If you don't want to accept that this is just a blip in the normal course of things then you'll probably want a different answer. Here are three potential ones:
Level of competition - This year, all eight teams in the conference semi-finals are legitimate contenders to make the finals. Some are more likely than others, but none could have been called a major upset if they were to have won their division. That's certainly not always the case. Last year Chicago, New Jersey and Golden State were pretenders who had over-performed in the first round. The year before it was the Clippers. 2005's pretenders were Washington and Indiana. This year we had the top four teams in each conference advance. When teams are closely matched then the advantage of the home court can be enough to swing it one way or another.

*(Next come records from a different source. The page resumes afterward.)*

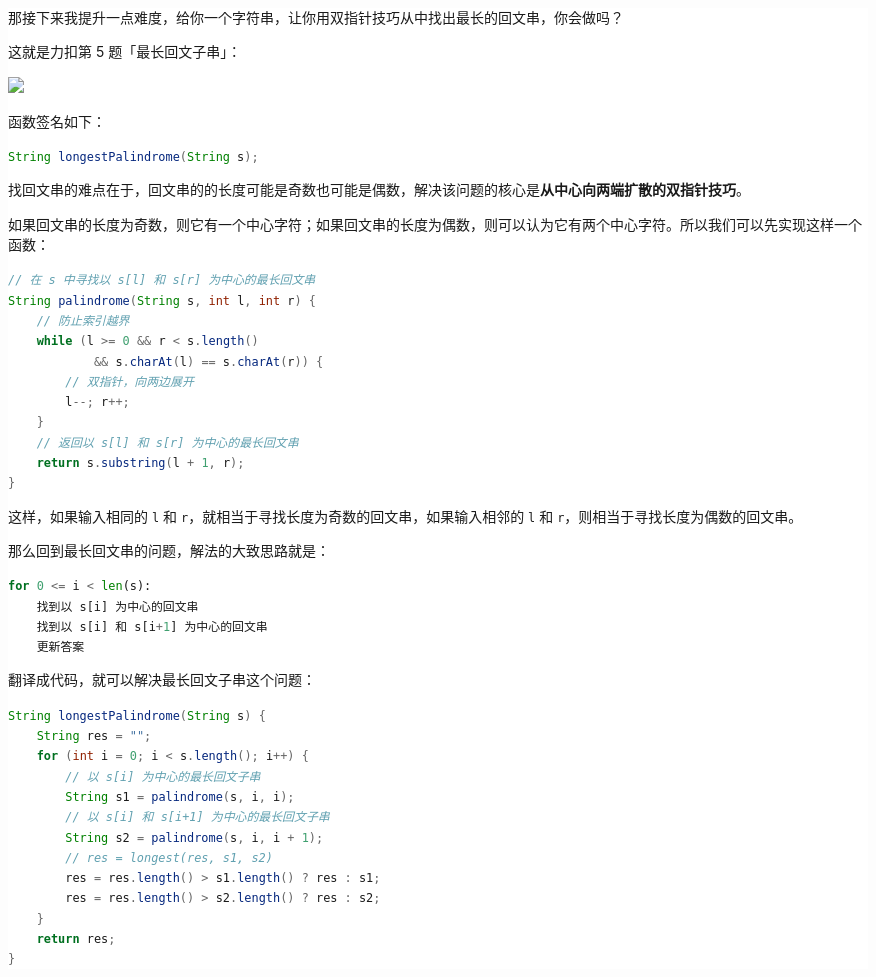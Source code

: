 那接下来我提升一点难度，给你一个字符串，让你用双指针技巧从中找出最长的回文串，你会做吗？

这就是力扣第 5 题「最长回文子串」：

![](https://labuladong.github.io/pictures/回文/title.png)

函数签名如下：


```java
String longestPalindrome(String s);
```

找回文串的难点在于，回文串的的长度可能是奇数也可能是偶数，解决该问题的核心是**从中心向两端扩散的双指针技巧**。

如果回文串的长度为奇数，则它有一个中心字符；如果回文串的长度为偶数，则可以认为它有两个中心字符。所以我们可以先实现这样一个函数：


```java
// 在 s 中寻找以 s[l] 和 s[r] 为中心的最长回文串
String palindrome(String s, int l, int r) {
    // 防止索引越界
    while (l >= 0 && r < s.length()
            && s.charAt(l) == s.charAt(r)) {
        // 双指针，向两边展开
        l--; r++;
    }
    // 返回以 s[l] 和 s[r] 为中心的最长回文串
    return s.substring(l + 1, r);
}
```

这样，如果输入相同的 `l` 和 `r`，就相当于寻找长度为奇数的回文串，如果输入相邻的 `l` 和 `r`，则相当于寻找长度为偶数的回文串。

那么回到最长回文串的问题，解法的大致思路就是：

```python
for 0 <= i < len(s):
    找到以 s[i] 为中心的回文串
    找到以 s[i] 和 s[i+1] 为中心的回文串
    更新答案
```

翻译成代码，就可以解决最长回文子串这个问题：


```java
String longestPalindrome(String s) {
    String res = "";
    for (int i = 0; i < s.length(); i++) {
        // 以 s[i] 为中心的最长回文子串
        String s1 = palindrome(s, i, i);
        // 以 s[i] 和 s[i+1] 为中心的最长回文子串
        String s2 = palindrome(s, i, i + 1);
        // res = longest(res, s1, s2)
        res = res.length() > s1.length() ? res : s1;
        res = res.length() > s2.length() ? res : s2;
    }
    return res;
}
```
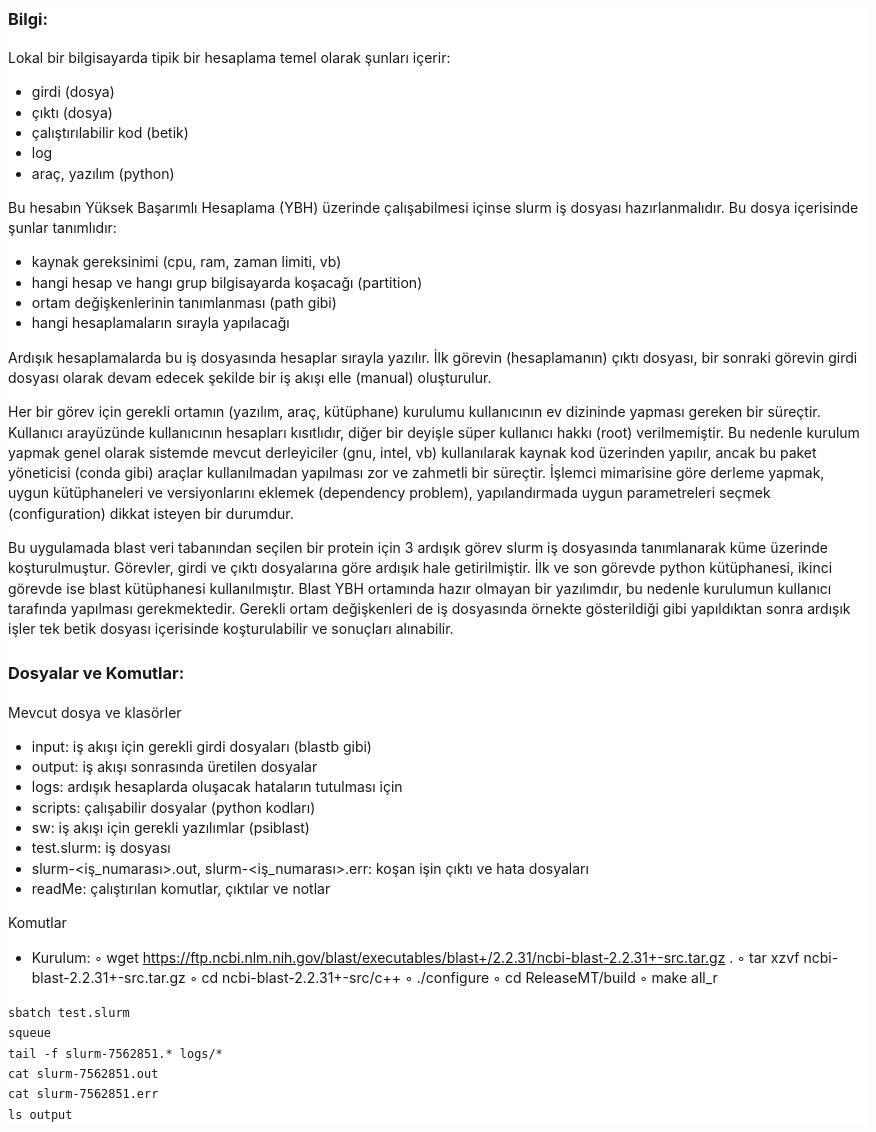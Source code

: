 ### Bilgi:
Lokal bir bilgisayarda tipik bir hesaplama temel olarak şunları içerir:
- girdi (dosya)
- çıktı (dosya)
- çalıştırılabilir kod (betik)
- log 
- araç, yazılım (python)
      
Bu hesabın Yüksek Başarımlı Hesaplama (YBH) üzerinde çalışabilmesi içinse slurm iş dosyası hazırlanmalıdır. Bu dosya içerisinde şunlar tanımlıdır:
- kaynak gereksinimi (cpu, ram, zaman limiti, vb)
- hangi hesap ve hangı grup bilgisayarda koşacağı (partition)
- ortam değişkenlerinin tanımlanması (path gibi)
- hangi hesaplamaların sırayla yapılacağı
      
Ardışık hesaplamalarda bu iş dosyasında hesaplar sırayla yazılır. İlk görevin (hesaplamanın) çıktı dosyası, bir sonraki görevin girdi dosyası olarak devam edecek şekilde bir iş akışı elle (manual) oluşturulur. 

Her bir görev için gerekli ortamın (yazılım, araç, kütüphane) kurulumu kullanıcının ev dizininde yapması gereken bir süreçtir. Kullanıcı arayüzünde kullanıcının hesapları kısıtlıdır, diğer bir deyişle süper kullanıcı hakkı (root) verilmemiştir. Bu nedenle kurulum yapmak genel olarak sistemde mevcut derleyiciler (gnu, intel, vb) kullanılarak kaynak kod üzerinden yapılır, ancak bu paket yöneticisi (conda gibi) araçlar kullanılmadan yapılması zor ve zahmetli bir süreçtir. İşlemci mimarisine göre derleme yapmak, uygun kütüphaneleri ve versiyonlarını eklemek (dependency problem), yapılandırmada uygun parametreleri seçmek (configuration) dikkat isteyen bir durumdur.

Bu uygulamada blast veri tabanından seçilen bir protein için 3 ardışık görev slurm iş dosyasında tanımlanarak küme üzerinde koşturulmuştur. Görevler, girdi ve çıktı dosyalarına göre ardışık hale getirilmiştir. İlk ve son görevde python kütüphanesi, ikinci görevde ise blast kütüphanesi kullanılmıştır. Blast YBH ortamında hazır olmayan bir yazılımdır, bu nedenle kurulumun kullanıcı tarafında yapılması gerekmektedir. Gerekli ortam değişkenleri de iş dosyasında örnekte gösterildiği gibi yapıldıktan sonra ardışık işler tek betik dosyası içerisinde koşturulabilir ve sonuçları alınabilir.

### Dosyalar ve Komutlar:
Mevcut dosya ve klasörler
- input: iş akışı için gerekli girdi dosyaları (blastb gibi)
- output: iş akışı sonrasında üretilen dosyalar
- logs: ardışık hesaplarda oluşacak hataların tutulması için
- scripts: çalışabilir dosyalar (python kodları)
- sw: iş akışı için gerekli yazılımlar (psiblast)
- test.slurm: iş dosyası
- slurm-<iş_numarası>.out, slurm-<iş_numarası>.err: koşan işin çıktı ve hata dosyaları
- readMe: çalıştırılan komutlar, çıktılar ve notlar

Komutlar
- Kurulum:
        ◦ wget https://ftp.ncbi.nlm.nih.gov/blast/executables/blast+/2.2.31/ncbi-blast-2.2.31+-src.tar.gz .
        ◦ tar xzvf ncbi-blast-2.2.31+-src.tar.gz 
        ◦ cd ncbi-blast-2.2.31+-src/c++ 
        ◦ ./configure
        ◦ cd ReleaseMT/build
        ◦ make all_r
```
sbatch test.slurm
squeue
tail -f slurm-7562851.* logs/*
cat slurm-7562851.out
cat slurm-7562851.err
ls output
```
      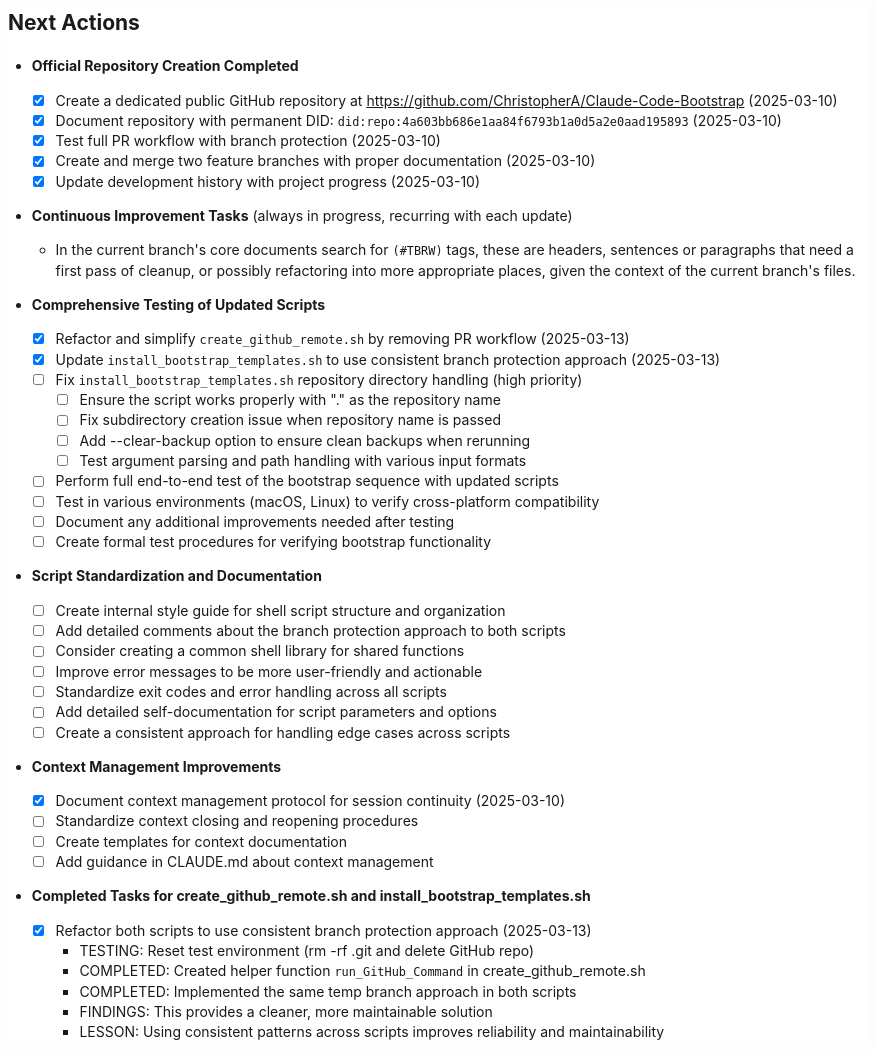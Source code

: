 ## Next Actions

- **Official Repository Creation Completed**
  - [x] Create a dedicated public GitHub repository at https://github.com/ChristopherA/Claude-Code-Bootstrap (2025-03-10)
  - [x] Document repository with permanent DID: `did:repo:4a603bb686e1aa84f6793b1a0d5a2e0aad195893` (2025-03-10)
  - [x] Test full PR workflow with branch protection (2025-03-10)
  - [x] Create and merge two feature branches with proper documentation (2025-03-10)
  - [x] Update development history with project progress (2025-03-10)

- **Continuous Improvement Tasks** (always in progress, recurring with each update)
  - In the current branch's core documents search for `(#TBRW)` tags, these are headers, sentences or paragraphs that need a first pass of cleanup, or possibly refactoring into more appropriate places, given the context of the current branch's files.

- **Comprehensive Testing of Updated Scripts**
  - [x] Refactor and simplify `create_github_remote.sh` by removing PR workflow (2025-03-13)
  - [x] Update `install_bootstrap_templates.sh` to use consistent branch protection approach (2025-03-13)
  - [ ] Fix `install_bootstrap_templates.sh` repository directory handling (high priority)
    - [ ] Ensure the script works properly with "." as the repository name
    - [ ] Fix subdirectory creation issue when repository name is passed
    - [ ] Add --clear-backup option to ensure clean backups when rerunning
    - [ ] Test argument parsing and path handling with various input formats
  - [ ] Perform full end-to-end test of the bootstrap sequence with updated scripts
  - [ ] Test in various environments (macOS, Linux) to verify cross-platform compatibility
  - [ ] Document any additional improvements needed after testing
  - [ ] Create formal test procedures for verifying bootstrap functionality

- **Script Standardization and Documentation**
  - [ ] Create internal style guide for shell script structure and organization
  - [ ] Add detailed comments about the branch protection approach to both scripts
  - [ ] Consider creating a common shell library for shared functions
  - [ ] Improve error messages to be more user-friendly and actionable
  - [ ] Standardize exit codes and error handling across all scripts
  - [ ] Add detailed self-documentation for script parameters and options
  - [ ] Create a consistent approach for handling edge cases across scripts

- **Context Management Improvements**
  - [x] Document context management protocol for session continuity (2025-03-10)
  - [ ] Standardize context closing and reopening procedures
  - [ ] Create templates for context documentation
  - [ ] Add guidance in CLAUDE.md about context management

- **Completed Tasks for create_github_remote.sh and install_bootstrap_templates.sh**
  - [x] Refactor both scripts to use consistent branch protection approach (2025-03-13)
    - TESTING: Reset test environment (rm -rf .git and delete GitHub repo)
    - COMPLETED: Created helper function `run_GitHub_Command` in create_github_remote.sh
    - COMPLETED: Implemented the same temp branch approach in both scripts
    - FINDINGS: This provides a cleaner, more maintainable solution
    - LESSON: Using consistent patterns across scripts improves reliability and maintainability
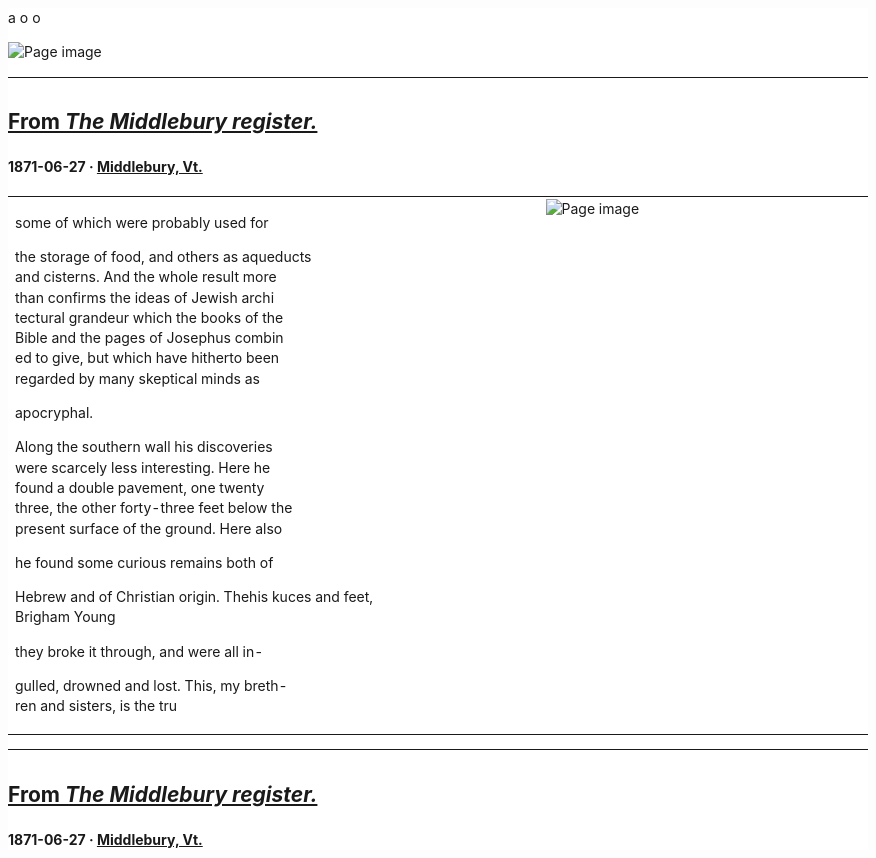 a o  o
</td><td style="width: 50%; max-height: 75%; margin: auto; display: block;">
<img alt="Page image" src="https://tile.loc.gov/image-services/iiif/service:ndnp:vtu:batch_vtu_irasburg_ver01:data:sn83025667:00280777821:1871062701:0318/pct:28.647263,30.506561,44.682409,63.552984/!600,600/0/default.jpg"/>
</td>
</tr></table>

---

## [From _The Middlebury register._](https://www.loc.gov/resource/sn83025667/1871-06-27/ed-1/?sp=1)

#### 1871-06-27 &middot; [Middlebury, Vt.](http://dbpedia.org/resource/Middlebury%2C_Vermont)

<table style="width: 100%;"><tr><td style="width: 50%">

  
  
some of which were probably used for  
  
the storage of food, and others as aqueducts  
and cisterns. And the whole result more  
than confirms the ideas of Jewish archi­  
tectural grandeur which the books of the  
Bible and the pages of Josephus combin­  
ed to give, but which have hitherto been  
regarded by many skeptical minds as  
  
apocryphal.  
  
Along the southern wall his discoveries  
were scarcely less interesting. Here he  
found a double pavement, one twenty­  
three, the other forty-three feet below the  
present surface of the ground. Here also  
  
he found some curious remains both of  
  
Hebrew and of Christian origin. Thehis kuces and feet, Brigham Young  
  
they broke it through, and were all in-  
  
gulled, drowned and lost. This, my breth-  
ren and sisters, is the tru
</td><td style="width: 50%; max-height: 75%; margin: auto; display: block;">
<img alt="Page image" src="https://tile.loc.gov/image-services/iiif/service:ndnp:vtu:batch_vtu_irasburg_ver01:data:sn83025667:00280777821:1871062701:0318/pct:51.070840,75.264569,22.441882,8.367433/!600,600/0/default.jpg"/>
</td>
</tr></table>

---

## [From _The Middlebury register._](https://www.loc.gov/resource/sn83025667/1871-06-27/ed-1/?sp=1)

#### 1871-06-27 &middot; [Middlebury, Vt.](http://dbpedia.org/resource/Middlebury%2C_Vermont)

Shifting problems - If you look at each series in isolation you could argue that teams had problems at one point that became better later on, or vice versa. Boston was able to shut down LeBron James fairly effectively in the first two games of the series, but he found a way to be more effective as the series went along. Tim Duncan was even less effective than James in the first two games of his tilt against New Orleans, but he found his game again at home. Kobe Bryant played extremely well in the first two games of the series against Utah, but then his back injury became more of a problem and perhaps limited his effectiveness enough to give the Jazz new life. This argument loses some steam when you consider that Chauncey Billups missed Detroit's road win due to an injury.
Independent momentum shifts - This is just a twist on the last argument, but it's different enough to mention. In each series you can point to different events that have caused swings in momentum in the series. It's not hard to believe at all that each series, when looked at in isolation, could have turned out as it has so far. The fact that they have all happened this way at the same time is obviously less likely, but could happen (because it has).
Regardless of why this bizarre reality is here, the fact is that it is. Obviously, it's something that bettors need to be on top of - especially since the home team is at a ridiculous 13-3 ATS in the round. Because of that, you need to come up with a strategy for dealing with this current situation. I'll leave that to you, but here are two things you'll want to consider as you go about that:
The public almost always likes the home team - That is going to become even more true the more games are won by the home team and the more times a home team covers the spread. The effect of that is inevitably going to be increased lines and more advantageous prices for the road teams. I'm not saying that the road teams are the best bet now or in the future because of that. I'm just saying that, if all other things are equal, there is a good chance that the line of the home team is inflated a bit more than it should be.
The road teams are not due - When a lopsided streak like this occurs it's tempting for people to think that the other side is due. That's a fast way to go broke. If a coin comes up heads 19 flips in a row the chances of it coming up heads the 20th time is still 50 percent. In the same way, The odds of a road team winning a game are the same as they have always been regardless of the fact that road teams have won way fewer games than would normally be expected. You might feel with some certainty that this disproportionate distribution of wins will be corrected eventually, but that has no effect whatsoever on what will happen in the next game, or on any remaining game in these playoffs.